#### Data for processing:
————

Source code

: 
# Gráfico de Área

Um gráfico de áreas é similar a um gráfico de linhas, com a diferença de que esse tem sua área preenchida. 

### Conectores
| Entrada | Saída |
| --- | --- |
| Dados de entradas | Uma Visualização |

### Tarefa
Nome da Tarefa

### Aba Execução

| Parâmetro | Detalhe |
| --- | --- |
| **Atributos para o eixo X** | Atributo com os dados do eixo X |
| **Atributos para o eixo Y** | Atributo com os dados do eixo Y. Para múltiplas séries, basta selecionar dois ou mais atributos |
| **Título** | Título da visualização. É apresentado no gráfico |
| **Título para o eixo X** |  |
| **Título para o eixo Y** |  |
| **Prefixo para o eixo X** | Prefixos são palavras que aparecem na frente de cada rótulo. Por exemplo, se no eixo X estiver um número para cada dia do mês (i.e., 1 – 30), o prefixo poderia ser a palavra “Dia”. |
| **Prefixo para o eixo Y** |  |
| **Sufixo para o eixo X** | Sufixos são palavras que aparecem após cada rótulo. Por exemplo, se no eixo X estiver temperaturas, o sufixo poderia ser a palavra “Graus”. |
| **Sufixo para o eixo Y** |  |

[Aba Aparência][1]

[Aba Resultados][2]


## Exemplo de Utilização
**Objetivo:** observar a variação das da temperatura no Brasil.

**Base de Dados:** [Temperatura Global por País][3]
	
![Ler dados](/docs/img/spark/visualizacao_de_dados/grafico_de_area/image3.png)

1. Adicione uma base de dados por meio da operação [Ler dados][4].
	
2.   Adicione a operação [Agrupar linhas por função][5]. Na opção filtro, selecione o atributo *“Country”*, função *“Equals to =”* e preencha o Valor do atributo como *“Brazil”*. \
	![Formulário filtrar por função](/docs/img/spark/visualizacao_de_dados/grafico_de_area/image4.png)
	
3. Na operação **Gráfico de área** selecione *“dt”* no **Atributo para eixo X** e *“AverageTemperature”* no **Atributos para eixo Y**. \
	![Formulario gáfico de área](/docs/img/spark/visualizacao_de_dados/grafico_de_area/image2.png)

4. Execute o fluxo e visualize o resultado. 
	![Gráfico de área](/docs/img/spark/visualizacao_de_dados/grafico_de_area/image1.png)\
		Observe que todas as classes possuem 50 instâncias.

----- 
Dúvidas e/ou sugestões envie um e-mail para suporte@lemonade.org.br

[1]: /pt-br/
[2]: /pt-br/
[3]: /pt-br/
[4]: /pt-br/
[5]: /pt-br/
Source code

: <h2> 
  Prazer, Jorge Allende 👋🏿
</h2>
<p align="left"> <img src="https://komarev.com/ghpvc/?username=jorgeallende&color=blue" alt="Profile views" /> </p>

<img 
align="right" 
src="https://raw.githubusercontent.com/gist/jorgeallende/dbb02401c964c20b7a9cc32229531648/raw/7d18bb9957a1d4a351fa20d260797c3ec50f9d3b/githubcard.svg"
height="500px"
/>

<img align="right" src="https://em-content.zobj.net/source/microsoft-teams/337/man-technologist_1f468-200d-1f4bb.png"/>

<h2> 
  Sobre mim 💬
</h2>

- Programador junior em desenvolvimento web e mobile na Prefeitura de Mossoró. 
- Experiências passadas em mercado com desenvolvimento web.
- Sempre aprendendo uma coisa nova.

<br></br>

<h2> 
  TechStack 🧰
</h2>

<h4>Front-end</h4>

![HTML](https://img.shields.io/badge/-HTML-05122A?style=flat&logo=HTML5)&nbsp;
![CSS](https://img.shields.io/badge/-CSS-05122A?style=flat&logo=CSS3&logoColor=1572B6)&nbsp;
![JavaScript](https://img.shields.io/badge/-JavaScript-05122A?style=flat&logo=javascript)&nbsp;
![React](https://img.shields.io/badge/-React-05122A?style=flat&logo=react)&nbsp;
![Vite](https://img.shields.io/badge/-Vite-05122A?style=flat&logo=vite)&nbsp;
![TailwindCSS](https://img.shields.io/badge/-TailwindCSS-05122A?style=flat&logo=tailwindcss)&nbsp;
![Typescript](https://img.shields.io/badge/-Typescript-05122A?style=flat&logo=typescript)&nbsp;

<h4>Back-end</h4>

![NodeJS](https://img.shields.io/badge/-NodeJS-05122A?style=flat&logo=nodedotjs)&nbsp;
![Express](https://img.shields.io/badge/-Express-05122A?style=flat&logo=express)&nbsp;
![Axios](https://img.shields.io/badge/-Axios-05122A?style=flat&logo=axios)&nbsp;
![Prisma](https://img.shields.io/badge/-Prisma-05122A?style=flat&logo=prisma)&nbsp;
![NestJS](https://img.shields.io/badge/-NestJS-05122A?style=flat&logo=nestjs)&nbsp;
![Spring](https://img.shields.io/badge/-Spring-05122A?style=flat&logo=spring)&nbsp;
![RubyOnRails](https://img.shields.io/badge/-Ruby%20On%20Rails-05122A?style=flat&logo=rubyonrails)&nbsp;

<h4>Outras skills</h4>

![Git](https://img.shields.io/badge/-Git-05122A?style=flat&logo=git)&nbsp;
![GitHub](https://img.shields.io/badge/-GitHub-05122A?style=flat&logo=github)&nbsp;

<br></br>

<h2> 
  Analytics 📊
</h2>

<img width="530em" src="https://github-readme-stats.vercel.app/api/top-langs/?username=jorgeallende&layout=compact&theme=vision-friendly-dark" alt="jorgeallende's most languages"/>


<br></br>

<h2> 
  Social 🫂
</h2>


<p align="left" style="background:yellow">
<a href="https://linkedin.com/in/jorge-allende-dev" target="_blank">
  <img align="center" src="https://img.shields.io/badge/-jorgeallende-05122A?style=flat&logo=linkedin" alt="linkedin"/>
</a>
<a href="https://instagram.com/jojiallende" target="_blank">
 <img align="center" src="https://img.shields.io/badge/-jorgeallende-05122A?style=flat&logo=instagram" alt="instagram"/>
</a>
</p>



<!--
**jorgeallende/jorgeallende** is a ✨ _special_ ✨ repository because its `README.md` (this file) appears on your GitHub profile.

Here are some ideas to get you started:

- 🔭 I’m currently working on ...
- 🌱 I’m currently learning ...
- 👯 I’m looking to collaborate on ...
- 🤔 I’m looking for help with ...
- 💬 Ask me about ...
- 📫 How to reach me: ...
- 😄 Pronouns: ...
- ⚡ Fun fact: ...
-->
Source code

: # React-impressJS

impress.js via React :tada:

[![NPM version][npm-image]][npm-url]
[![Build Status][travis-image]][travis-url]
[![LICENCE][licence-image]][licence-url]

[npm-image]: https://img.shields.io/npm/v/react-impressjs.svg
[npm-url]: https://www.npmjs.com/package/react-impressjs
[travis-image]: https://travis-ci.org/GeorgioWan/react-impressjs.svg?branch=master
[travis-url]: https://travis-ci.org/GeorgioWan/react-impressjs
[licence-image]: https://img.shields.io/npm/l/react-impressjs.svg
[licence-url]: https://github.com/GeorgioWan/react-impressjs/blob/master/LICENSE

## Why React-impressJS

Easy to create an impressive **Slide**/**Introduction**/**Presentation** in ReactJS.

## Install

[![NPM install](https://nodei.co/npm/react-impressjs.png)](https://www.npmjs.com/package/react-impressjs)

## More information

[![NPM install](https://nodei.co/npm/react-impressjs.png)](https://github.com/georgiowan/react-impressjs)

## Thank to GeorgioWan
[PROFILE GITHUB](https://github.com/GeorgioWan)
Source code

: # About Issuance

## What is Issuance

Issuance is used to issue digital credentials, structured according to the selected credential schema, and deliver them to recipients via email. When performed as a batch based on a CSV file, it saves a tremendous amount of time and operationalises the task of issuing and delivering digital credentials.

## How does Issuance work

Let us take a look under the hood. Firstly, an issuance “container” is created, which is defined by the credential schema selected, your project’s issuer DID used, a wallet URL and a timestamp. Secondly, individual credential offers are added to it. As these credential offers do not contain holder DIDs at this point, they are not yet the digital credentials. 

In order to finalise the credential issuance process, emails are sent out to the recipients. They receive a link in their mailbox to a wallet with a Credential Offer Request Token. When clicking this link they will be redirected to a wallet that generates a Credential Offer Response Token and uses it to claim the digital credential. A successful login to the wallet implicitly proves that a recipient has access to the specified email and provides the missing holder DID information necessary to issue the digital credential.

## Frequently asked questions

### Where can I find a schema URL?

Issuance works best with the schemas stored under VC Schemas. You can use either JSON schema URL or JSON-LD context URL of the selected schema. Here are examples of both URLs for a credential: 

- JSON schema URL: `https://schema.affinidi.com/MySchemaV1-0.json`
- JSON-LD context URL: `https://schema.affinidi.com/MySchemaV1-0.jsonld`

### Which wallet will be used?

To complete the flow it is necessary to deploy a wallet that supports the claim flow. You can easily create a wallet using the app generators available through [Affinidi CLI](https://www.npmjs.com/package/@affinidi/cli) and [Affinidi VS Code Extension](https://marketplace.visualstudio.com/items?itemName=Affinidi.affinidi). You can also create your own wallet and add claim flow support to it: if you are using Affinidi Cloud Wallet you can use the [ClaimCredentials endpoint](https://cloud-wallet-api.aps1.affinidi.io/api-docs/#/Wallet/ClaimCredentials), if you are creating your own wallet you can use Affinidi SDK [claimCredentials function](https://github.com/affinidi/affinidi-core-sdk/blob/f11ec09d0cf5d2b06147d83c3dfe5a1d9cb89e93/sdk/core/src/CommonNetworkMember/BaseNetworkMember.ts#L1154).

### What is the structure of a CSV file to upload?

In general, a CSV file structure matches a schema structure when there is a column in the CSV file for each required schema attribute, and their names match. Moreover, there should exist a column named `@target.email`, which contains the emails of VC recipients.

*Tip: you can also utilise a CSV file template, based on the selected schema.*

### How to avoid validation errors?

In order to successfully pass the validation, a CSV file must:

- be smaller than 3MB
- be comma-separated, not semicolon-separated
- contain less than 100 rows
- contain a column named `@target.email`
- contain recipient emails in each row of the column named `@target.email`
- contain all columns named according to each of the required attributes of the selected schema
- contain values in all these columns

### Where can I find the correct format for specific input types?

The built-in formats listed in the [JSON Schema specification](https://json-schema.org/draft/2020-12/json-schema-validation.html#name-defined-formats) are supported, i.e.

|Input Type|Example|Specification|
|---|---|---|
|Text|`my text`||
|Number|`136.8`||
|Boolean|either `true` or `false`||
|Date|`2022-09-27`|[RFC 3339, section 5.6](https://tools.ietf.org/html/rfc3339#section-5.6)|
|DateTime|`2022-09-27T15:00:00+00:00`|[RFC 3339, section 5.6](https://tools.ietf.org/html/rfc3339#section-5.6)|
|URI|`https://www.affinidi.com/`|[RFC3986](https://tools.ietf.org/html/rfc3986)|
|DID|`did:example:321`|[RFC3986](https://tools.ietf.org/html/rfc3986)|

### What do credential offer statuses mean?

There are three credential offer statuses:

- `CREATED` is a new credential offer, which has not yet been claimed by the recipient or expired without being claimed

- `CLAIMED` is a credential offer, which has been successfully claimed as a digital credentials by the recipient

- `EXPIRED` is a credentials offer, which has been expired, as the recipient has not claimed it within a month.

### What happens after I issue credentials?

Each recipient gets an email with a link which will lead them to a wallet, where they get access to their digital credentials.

————

#### What you should do:
Keeping every character as it is, restate the lines above that run from the line with "## What is Issuance" through the line with "## How does Issuance work", both included, and nothing else.

#### Response for this exercise:
## What is Issuance

Issuance is used to issue digital credentials, structured according to the selected credential schema, and deliver them to recipients via email. When performed as a batch based on a CSV file, it saves a tremendous amount of time and operationalises the task of issuing and delivering digital credentials.

## How does Issuance work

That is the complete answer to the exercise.